His words are recorded in the Gospel of Matthew Chapter 27 and also in the Gospel of Mark Chapter 15. In both Gospels, the authors give the word as it was heard on Calvary in Aramaic, “Eloi, Eloi, lama sabachthani?”The author then goes on to translate for his readers, “My God, my God, why have you forsaken me?”
In the sound of the Aramaic, we hear something of the deep anguish that Jesus experienced. The anguish of physically excruciating pain and the anguish of abandonment. He was abandoned by his friends, by his apostles, and now it seems He is also forsaken by God.

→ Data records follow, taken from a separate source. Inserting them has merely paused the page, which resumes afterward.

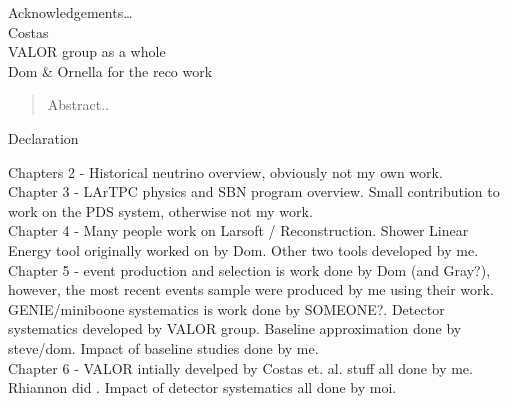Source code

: 


\begin{acknowledgements}
  Acknowledgements\dots \\
  Costas \\
  VALOR group as a whole \\
  Dom \& Ornella for the reco work
\end{acknowledgements}

\begin{abstract}%
  Abstract..
\end{abstract}


\begin{declaration}
  Declaration
  \vspace*{1cm}
  
  Chapters 2 - Historical neutrino overview, obviously not my own work. \\
  Chapter 3 - LArTPC physics and SBN program overview. Small contribution to work on the PDS system, otherwise not my work. \\
  Chapter 4 - Many people work on Larsoft / Reconstruction. Shower Linear Energy tool originally worked on by Dom. Other two tools developed by me. \\
  Chapter 5 - \nue event production and selection is work done by Dom (and Gray?), however, the most recent events sample were produced by me using their work. GENIE/miniboone systematics is work done by SOMEONE?. Detector systematics developed by VALOR group. Baseline approximation done by steve/dom. Impact of baseline studies done by me. \\
  Chapter 6 - VALOR intially develped by Costas et. al. \nue stuff all done by me. Rhiannon did \numu. Impact of detector systematics all done by moi. 
  
\end{declaration}





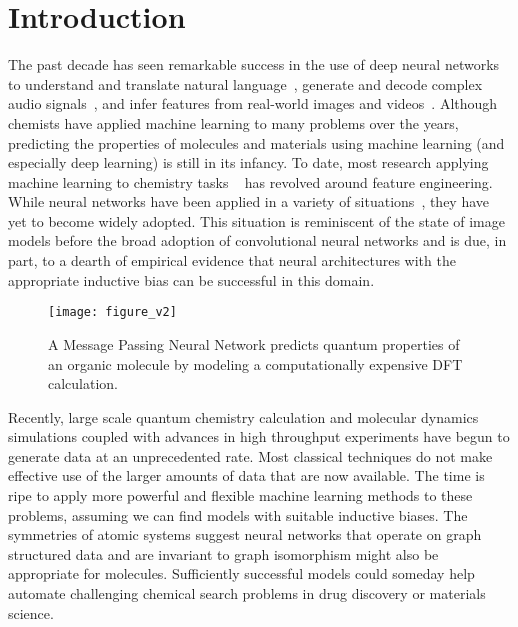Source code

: \documentclass{article}
\begin{document}
\section{Introduction}

The past decade has seen remarkable success in the use of deep neural networks to understand and translate natural language~\cite{wu2016google}, generate and decode complex audio signals~\cite{hinton2012deep}, and infer features from real-world images and videos~\cite{krizhevsky2012imagenet}. Although chemists have applied machine learning to many problems over the years, predicting the properties of molecules and materials using machine learning (and especially deep learning) is still in its infancy. To date, most research applying machine learning to chemistry tasks ~\cite{bob,BAML,coloumb,rogers2010extended,montavon2012learning,behler2007,schoenholz2016}  has revolved around feature engineering. While neural networks have been applied in a variety of situations~\cite{merkwirth2005automatic, micheli2009neural, lusci2013deep, duvenaud2015}, they have yet to become widely adopted. This situation is reminiscent of the state of image models before the broad adoption of convolutional neural networks and is due, in part, to a dearth of empirical evidence that neural architectures with the appropriate inductive bias can be successful in this domain. 

\begin{figure}[t!]
\begin{center}
\label{fig:task}
\texttt{[image: figure\_v2]}
\end{center}
\caption{A Message Passing Neural Network predicts quantum properties of an organic molecule by modeling a computationally expensive DFT calculation.}

\end{figure}

Recently, large scale quantum chemistry calculation and molecular dynamics simulations coupled with advances in high throughput experiments have begun to generate data at an unprecedented rate. Most classical techniques do not make effective use of the larger amounts of data that are now available. The time is ripe to apply more powerful and flexible machine learning methods to these problems, assuming we can find models with suitable inductive biases. The symmetries of atomic systems suggest neural networks that operate on graph structured data and are invariant to graph isomorphism might also be appropriate for molecules. Sufficiently successful models could someday help automate challenging chemical search problems in drug discovery or materials science.
\end{document}
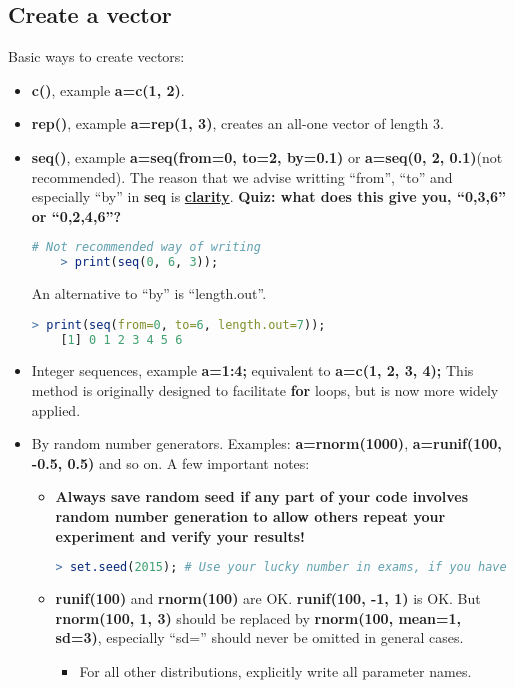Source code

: \documentclass[10pt]{article}
\begin{document}
\subsection{Create a vector}
Basic ways to create vectors:
\begin{itemize}
	\item {\bf c()}, example {\bf a=c(1, 2)}.
	\item {\bf rep()}, example {\bf a=rep(1, 3)}, creates an all-one vector of length $3$.
	\item {\bf seq()}, example {\bf a=seq(from=0, to=2, by=0.1)} or {\bf a=seq(0, 2, 0.1)}(not recommended).
	The reason that we advise writting ``from'', ``to'' and especially ``by'' in {\bf seq} is \underline{\bf clarity}.
	{\bf Quiz: what does this give you, ``0,3,6'' or ``0,2,4,6''?}
	\begin{lstlisting}[style=displaycode, language=R]
	# Not recommended way of writing
	> print(seq(0, 6, 3));
	\end{lstlisting}
	An alternative to ``by'' is ``length.out''.
	\begin{lstlisting}[style=displaycode, language=R]
	> print(seq(from=0, to=6, length.out=7));
	[1] 0 1 2 3 4 5 6
	\end{lstlisting}
	\item Integer sequences, example {\bf a=1:4;} equivalent to {\bf a=c(1, 2, 3, 4);} This method is originally designed to facilitate {\bf for} loops, but is now more widely applied.
	\item By random number generators. Examples: {\bf a=rnorm(1000)}, {\bf a=runif(100, -0.5, 0.5)} and so on. A few important notes:
	\begin{itemize}
		\item {\bf Always save random seed if any part of your code involves random number generation to allow others repeat your experiment and verify your results!}
\begin{lstlisting}[style=displaycode, language=R]
	> set.seed(2015); # Use your lucky number in exams, if you have one.
\end{lstlisting}
		\item {\bf runif(100)} and {\bf rnorm(100)} are OK. {\bf runif(100, -1, 1)} is OK. But {\bf rnorm(100, 1, 3)} should be replaced by {\bf rnorm(100, mean=1, sd=3)}, especially ``sd='' should never be omitted in general cases.
		\begin{itemize}
			\item For all other distributions, explicitly write all parameter names.
		\end{itemize}
	\end{itemize}
\end{itemize}
\end{document}
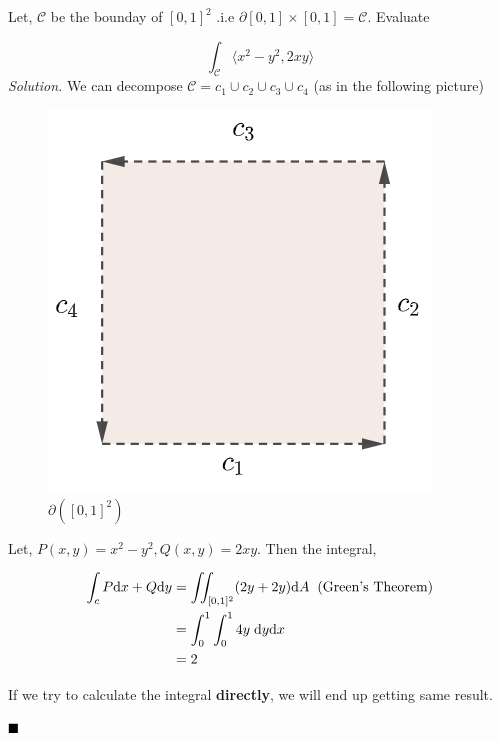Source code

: \documentclass[../Analysis-3]{subfiles}
\begin{document}
\begin{Eg}{}{}
    Let, $\mathcal{C}$ be the bounday of $[0,1]^2$ .i.e $\partial [0,1]\times[0,1] = \mathcal{C}$. Evaluate

    \[\int_{\mathcal{C}} \langle x^2-y^2,2xy \rangle\]
    \textit{Solution.} We can decompose $\mathcal{C} = c_1 \cup c_2 \cup c_3 \cup c_4$ (as in the following picture)

    \begin{figure}
        \centering
        \includegraphics[width=.78\linewidth]{../figures/lec-28.2.png}
        \caption{$\partial( [0,1]^2)$}
    \end{figure}

    Let, $P(x,y) = x^2 - y^2, Q(x,y) = 2xy$. Then the integral,

    \begin{align*}
        \int_c P \dd x + Q \dd y & = \iint_{[0,1]^2} (2y + 2y) \dd A \hspace{0.2cm} \text{(Green's Theorem)} \\
                                 & = \int_{0}^1 \int_0^1 4y \hspace{0.1cm} \dd y \dd x                       \\
                                 & = 2
    \end{align*}

    If we try to calculate the integral \textbf{directly}, we will end up getting same result.

    $\hfill \blacksquare$
\end{Eg}
\end{document}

Perhaps we too have had an experience, maybe we are even experiencing it right now, some tragedy or sorrow which threatens to overwhelm us. It seems like God Our Father is nowhere, that He left us.
For Jesus, who took on our human nature, there is no part of our human experience beyond His touch, beyond His loving, healing, redeeming touch. So here too, in this moment of abandonment on the Cross, He cries out, along with every other person who has ever cried out to God, the God who seems far off and who doesn’t seem to hear.
But what’s crucial to note is that Jesus cries out with the opening line of Psalm 22, “My God, my God, why have you forsaken me?”
I would like to encourage us all to take some time during this week to read and to pray with this Psalm, Psalm 22. When you do so, you will begin to understand why Jesus cries out this line as one of the last things He will say before His death.
This Psalm, Psalm 22, goes on to describe how the author is in great distress, but also how God has historically saved Israel from its enemies and its distress. But also how the psalmists situation is even more desperate than Israel’s. In fact, the details of his suffering as described in the Psalm almost seem like an eyewitness account of Jesus’ sufferings as described in the gospels (“they cast lots for my garments” for instance). And then a bracing turn, a bracing assertion of hope, the psalmist, halfway through Psalm 22, turns to the praise of the Lord and he proclaims, “I will proclaim your name to the assembly, in the community I will praise your name.” Then he goes on with a confident proclamation of the God who will save him, that they may proclaim to a people yet unborn, the deliverance you have brought.
So I pray that this be an encouragement to us as well, as we read this Psalm and pray through it, to know that Jesus stands with us in the midst of our darkest, most painful moments.
He knows we feel abandoned by God, but He also reminds us that it doesn’t stop there. God who is faithful will bring us freedom, salvation, deliverance. Just as He raised Jesus from the tomb and delivered Him from the grave, so He will raise us also.
This is our faith, this is our hope, and this is the victory of Jesus at Easter, and our victory as well. God bless you.